HOW TO COMPLETE THIS TASK - When you find the line with "is the available" among the records below, reproduce it and each line after it exactly, ending with the line with "and compositions from".

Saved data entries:
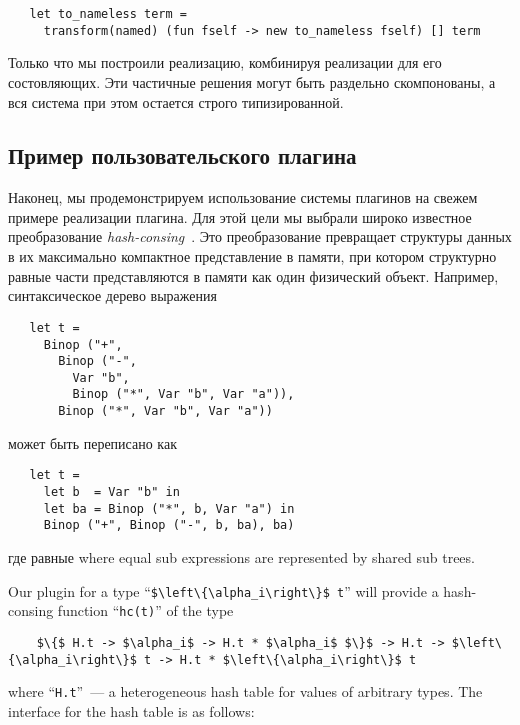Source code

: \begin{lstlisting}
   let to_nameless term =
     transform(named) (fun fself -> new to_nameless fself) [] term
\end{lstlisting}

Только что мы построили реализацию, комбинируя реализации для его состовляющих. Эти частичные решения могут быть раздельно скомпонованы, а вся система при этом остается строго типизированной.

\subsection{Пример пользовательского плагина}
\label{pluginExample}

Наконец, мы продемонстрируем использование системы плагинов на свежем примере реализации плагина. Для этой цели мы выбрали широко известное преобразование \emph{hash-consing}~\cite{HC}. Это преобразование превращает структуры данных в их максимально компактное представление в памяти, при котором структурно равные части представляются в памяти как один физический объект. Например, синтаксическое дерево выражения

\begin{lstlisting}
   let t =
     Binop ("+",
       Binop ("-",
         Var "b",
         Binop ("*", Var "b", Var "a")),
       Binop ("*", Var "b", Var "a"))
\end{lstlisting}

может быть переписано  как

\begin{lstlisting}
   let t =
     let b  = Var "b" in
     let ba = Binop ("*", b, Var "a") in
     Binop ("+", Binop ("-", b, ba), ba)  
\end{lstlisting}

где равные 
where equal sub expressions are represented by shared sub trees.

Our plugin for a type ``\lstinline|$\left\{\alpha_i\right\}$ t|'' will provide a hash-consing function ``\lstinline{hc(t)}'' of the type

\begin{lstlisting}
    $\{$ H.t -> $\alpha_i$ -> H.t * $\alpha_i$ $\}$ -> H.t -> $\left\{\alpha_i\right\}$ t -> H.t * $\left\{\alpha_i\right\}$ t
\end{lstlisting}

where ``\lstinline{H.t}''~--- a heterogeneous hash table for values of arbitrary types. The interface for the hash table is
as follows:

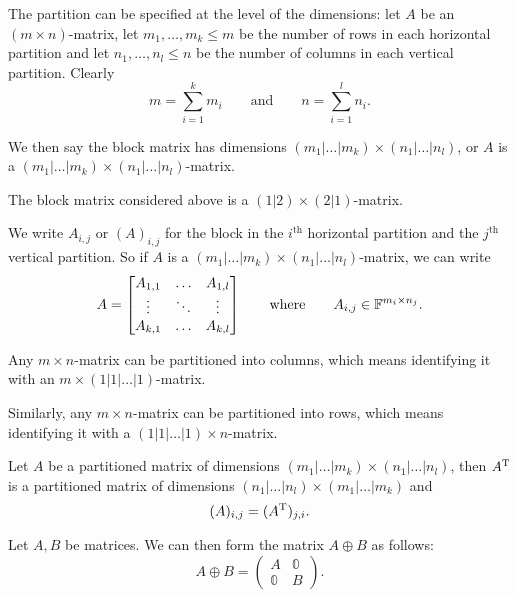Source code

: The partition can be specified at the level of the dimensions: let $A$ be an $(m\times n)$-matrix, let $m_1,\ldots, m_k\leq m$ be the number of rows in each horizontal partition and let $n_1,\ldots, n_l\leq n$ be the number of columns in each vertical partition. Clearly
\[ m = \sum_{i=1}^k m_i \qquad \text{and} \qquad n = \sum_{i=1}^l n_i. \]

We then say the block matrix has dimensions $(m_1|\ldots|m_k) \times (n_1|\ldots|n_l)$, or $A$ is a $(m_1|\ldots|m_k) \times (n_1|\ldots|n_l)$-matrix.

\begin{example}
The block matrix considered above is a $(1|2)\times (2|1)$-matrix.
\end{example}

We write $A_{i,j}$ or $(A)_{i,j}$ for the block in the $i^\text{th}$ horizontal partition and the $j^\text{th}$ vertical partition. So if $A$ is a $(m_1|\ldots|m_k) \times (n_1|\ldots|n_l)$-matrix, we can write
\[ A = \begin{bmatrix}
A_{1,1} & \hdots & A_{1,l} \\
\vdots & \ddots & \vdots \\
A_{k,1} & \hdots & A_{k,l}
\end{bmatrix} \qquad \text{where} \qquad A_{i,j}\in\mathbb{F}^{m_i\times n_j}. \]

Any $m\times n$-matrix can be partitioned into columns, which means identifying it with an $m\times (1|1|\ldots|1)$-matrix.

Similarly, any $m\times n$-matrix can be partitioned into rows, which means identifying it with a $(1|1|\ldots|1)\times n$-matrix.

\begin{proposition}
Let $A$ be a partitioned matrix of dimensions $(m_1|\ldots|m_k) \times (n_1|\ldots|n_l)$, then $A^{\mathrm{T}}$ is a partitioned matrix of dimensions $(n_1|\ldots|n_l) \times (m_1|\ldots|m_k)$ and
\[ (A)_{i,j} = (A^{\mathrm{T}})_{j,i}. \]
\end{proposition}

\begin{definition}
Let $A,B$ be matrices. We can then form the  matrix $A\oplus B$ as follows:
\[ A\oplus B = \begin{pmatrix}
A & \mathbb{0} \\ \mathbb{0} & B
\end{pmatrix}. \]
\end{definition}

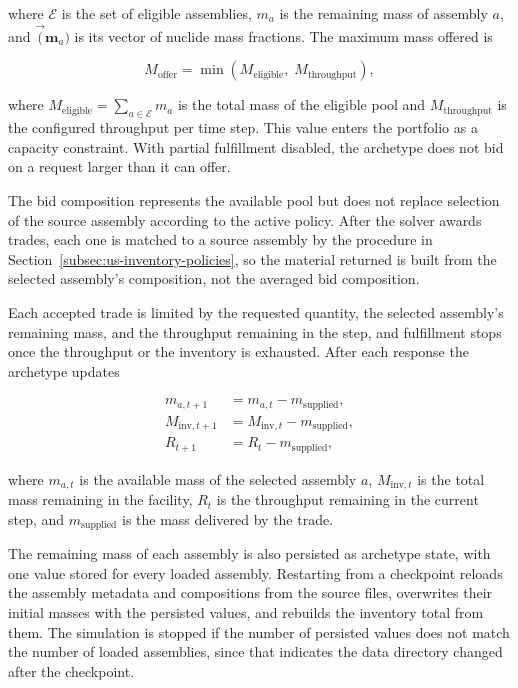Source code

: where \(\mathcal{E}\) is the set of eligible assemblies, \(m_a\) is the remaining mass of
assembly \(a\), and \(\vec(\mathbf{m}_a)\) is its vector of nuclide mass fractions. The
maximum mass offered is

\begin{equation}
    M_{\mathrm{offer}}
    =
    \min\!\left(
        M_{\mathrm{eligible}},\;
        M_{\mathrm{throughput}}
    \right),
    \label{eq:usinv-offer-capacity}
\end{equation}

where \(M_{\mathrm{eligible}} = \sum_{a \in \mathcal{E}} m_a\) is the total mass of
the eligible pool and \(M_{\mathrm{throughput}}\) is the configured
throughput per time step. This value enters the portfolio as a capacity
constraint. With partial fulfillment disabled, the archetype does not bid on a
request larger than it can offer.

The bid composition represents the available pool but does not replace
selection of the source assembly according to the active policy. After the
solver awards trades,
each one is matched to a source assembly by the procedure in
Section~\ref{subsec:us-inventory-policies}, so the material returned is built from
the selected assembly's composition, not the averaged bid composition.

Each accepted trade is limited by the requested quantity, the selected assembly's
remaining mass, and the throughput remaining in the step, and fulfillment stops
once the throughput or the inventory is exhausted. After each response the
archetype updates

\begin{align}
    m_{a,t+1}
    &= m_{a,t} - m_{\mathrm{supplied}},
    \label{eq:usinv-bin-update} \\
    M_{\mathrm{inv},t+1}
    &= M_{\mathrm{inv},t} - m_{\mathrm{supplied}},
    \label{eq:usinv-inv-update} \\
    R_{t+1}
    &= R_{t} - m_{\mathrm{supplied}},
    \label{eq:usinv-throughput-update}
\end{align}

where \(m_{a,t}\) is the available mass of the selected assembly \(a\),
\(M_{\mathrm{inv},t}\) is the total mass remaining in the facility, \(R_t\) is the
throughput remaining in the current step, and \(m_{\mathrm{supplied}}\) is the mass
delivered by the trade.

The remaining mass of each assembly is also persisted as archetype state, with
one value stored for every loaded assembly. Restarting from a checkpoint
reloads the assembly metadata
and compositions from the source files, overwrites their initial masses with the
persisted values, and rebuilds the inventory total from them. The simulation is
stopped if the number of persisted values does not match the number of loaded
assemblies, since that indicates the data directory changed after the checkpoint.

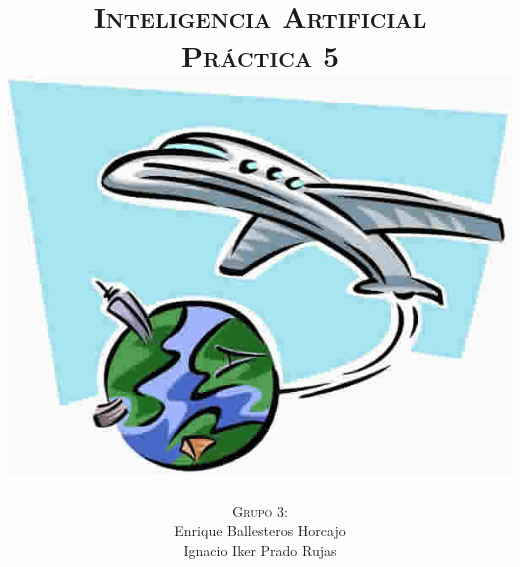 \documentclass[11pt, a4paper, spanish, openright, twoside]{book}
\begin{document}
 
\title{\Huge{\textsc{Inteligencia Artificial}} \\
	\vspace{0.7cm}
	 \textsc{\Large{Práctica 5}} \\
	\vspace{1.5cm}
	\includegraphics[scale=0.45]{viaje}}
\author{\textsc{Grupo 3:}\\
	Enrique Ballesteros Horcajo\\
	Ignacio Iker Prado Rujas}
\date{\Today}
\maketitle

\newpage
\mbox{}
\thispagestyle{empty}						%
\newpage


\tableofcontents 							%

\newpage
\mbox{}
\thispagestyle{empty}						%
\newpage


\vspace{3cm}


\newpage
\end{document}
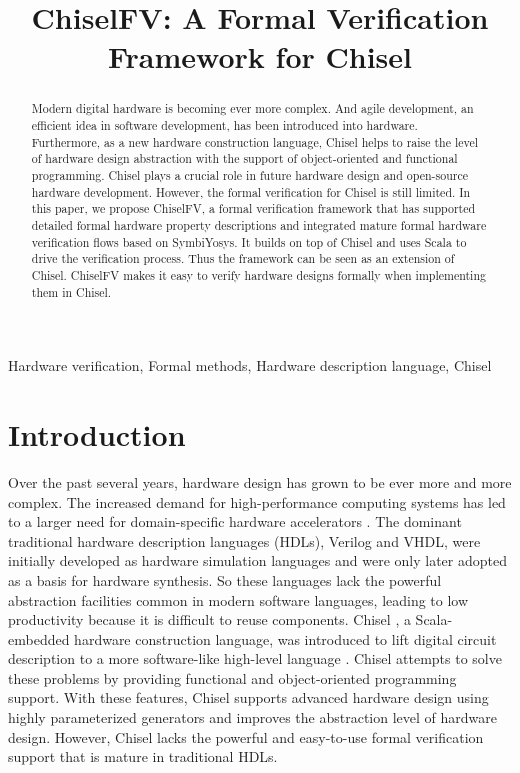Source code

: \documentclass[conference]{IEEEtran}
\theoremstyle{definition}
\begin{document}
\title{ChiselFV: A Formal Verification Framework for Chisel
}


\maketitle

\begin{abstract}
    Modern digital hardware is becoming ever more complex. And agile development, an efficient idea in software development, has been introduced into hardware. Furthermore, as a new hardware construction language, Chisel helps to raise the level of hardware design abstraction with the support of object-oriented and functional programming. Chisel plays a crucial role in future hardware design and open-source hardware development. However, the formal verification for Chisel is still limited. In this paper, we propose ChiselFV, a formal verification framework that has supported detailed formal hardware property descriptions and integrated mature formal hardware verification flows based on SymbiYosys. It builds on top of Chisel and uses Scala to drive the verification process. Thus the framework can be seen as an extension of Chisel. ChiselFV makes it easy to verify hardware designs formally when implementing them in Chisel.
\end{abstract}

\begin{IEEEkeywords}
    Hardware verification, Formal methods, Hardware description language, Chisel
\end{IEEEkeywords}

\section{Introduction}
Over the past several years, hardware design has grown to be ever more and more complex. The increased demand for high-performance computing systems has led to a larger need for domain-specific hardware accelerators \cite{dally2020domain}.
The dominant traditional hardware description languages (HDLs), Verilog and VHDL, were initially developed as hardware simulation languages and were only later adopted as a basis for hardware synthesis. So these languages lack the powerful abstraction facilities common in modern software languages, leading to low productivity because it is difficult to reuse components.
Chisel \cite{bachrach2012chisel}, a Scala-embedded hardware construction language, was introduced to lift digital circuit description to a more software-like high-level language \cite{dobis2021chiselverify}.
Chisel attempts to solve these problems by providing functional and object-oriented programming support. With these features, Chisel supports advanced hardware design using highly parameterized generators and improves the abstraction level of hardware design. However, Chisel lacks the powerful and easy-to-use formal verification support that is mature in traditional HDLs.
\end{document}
* * *
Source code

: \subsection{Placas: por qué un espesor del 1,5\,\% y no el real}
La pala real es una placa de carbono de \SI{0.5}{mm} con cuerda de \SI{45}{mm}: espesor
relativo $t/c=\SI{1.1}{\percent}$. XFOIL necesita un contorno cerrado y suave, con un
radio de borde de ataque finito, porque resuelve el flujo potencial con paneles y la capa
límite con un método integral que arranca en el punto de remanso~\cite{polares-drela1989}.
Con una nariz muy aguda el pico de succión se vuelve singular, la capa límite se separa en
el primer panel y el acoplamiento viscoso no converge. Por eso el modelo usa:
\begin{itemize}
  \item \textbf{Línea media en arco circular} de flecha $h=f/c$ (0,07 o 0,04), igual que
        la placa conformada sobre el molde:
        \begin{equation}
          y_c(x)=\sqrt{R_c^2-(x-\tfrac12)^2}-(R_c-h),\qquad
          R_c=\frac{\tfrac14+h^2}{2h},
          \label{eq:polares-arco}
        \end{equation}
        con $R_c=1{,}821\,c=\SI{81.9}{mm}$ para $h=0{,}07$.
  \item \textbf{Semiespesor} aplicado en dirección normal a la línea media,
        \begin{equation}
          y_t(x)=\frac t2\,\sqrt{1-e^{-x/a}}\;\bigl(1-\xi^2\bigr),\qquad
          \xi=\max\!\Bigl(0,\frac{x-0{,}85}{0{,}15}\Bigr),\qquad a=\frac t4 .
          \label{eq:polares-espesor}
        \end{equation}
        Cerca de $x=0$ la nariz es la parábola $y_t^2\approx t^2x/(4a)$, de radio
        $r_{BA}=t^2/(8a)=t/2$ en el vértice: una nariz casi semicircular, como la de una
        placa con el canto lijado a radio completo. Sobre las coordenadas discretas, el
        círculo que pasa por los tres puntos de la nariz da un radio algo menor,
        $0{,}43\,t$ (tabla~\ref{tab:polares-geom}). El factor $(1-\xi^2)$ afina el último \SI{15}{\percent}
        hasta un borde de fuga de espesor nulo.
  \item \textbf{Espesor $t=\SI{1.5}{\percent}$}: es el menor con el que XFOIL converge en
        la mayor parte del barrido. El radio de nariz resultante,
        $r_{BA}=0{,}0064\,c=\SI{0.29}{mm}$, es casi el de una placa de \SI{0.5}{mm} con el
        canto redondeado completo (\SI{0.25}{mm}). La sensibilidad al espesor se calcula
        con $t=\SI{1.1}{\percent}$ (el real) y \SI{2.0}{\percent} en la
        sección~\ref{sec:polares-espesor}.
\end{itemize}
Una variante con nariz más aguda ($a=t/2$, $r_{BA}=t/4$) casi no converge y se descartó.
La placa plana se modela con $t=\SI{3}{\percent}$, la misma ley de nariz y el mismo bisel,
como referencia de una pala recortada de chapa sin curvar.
==
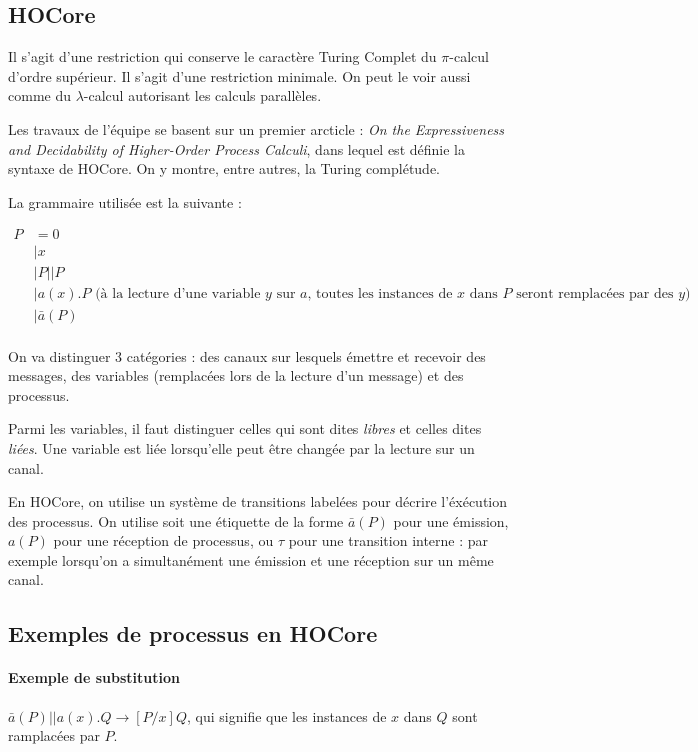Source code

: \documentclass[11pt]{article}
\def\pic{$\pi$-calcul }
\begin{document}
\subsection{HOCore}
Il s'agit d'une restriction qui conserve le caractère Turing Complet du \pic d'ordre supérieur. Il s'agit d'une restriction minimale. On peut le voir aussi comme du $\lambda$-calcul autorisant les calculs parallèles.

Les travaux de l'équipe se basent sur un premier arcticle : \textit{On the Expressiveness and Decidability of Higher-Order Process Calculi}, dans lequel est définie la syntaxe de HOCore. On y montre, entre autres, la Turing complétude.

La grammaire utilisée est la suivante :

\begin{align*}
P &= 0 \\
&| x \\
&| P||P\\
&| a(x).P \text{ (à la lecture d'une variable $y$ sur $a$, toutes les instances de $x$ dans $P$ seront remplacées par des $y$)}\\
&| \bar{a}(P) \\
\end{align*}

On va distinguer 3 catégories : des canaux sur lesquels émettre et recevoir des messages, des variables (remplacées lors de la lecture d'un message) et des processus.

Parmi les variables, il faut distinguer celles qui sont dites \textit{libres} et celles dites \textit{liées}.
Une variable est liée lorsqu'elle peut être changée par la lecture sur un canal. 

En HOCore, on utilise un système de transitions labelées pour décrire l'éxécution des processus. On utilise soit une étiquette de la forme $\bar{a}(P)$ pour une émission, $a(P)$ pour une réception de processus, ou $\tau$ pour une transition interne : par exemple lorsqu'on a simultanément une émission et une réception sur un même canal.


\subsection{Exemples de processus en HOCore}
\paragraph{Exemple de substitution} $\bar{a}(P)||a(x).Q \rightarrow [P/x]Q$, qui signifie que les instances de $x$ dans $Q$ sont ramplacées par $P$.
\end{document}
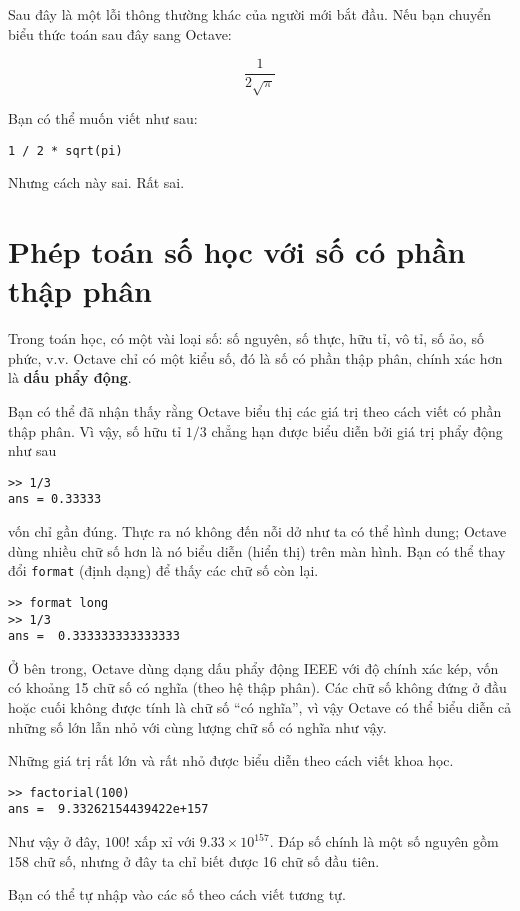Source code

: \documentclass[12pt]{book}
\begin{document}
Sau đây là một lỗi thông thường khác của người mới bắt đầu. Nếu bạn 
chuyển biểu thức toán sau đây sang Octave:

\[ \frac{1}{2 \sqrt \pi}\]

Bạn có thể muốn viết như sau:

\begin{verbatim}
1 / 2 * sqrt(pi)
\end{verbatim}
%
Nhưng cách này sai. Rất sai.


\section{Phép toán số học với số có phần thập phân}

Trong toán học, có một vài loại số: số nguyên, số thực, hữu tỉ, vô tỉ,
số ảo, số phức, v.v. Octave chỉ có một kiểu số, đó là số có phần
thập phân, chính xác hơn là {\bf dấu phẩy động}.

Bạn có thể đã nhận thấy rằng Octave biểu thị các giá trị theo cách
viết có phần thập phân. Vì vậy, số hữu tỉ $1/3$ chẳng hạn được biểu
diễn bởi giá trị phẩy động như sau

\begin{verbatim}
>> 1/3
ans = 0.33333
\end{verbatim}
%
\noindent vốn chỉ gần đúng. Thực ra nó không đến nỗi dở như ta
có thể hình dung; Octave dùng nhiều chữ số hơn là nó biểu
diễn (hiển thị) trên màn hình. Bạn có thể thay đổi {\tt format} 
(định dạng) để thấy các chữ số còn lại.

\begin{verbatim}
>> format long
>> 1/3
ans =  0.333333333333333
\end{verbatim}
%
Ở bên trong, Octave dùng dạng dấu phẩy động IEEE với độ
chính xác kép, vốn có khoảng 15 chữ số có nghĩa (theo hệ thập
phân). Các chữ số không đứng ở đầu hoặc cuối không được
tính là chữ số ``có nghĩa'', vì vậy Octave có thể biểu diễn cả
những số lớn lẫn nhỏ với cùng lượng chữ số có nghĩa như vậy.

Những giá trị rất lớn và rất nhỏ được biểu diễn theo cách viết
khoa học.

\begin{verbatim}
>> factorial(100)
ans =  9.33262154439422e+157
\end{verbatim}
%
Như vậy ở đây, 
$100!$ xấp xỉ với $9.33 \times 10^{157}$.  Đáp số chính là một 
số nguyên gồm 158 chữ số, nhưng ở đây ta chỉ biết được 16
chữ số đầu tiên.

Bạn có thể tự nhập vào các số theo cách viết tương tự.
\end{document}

EXERCISE RESPONSE -
where \(m_{a,t}\) is the available mass of the selected assembly \(a\),
\(M_{\mathrm{inv},t}\) is the total mass remaining in the facility, \(R_t\) is the
throughput remaining in the current step, and \(m_{\mathrm{supplied}}\) is the mass
delivered by the trade.

The remaining mass of each assembly is also persisted as archetype state, with
one value stored for every loaded assembly. Restarting from a checkpoint
reloads the assembly metadata
and compositions from the source files, overwrites their initial masses with the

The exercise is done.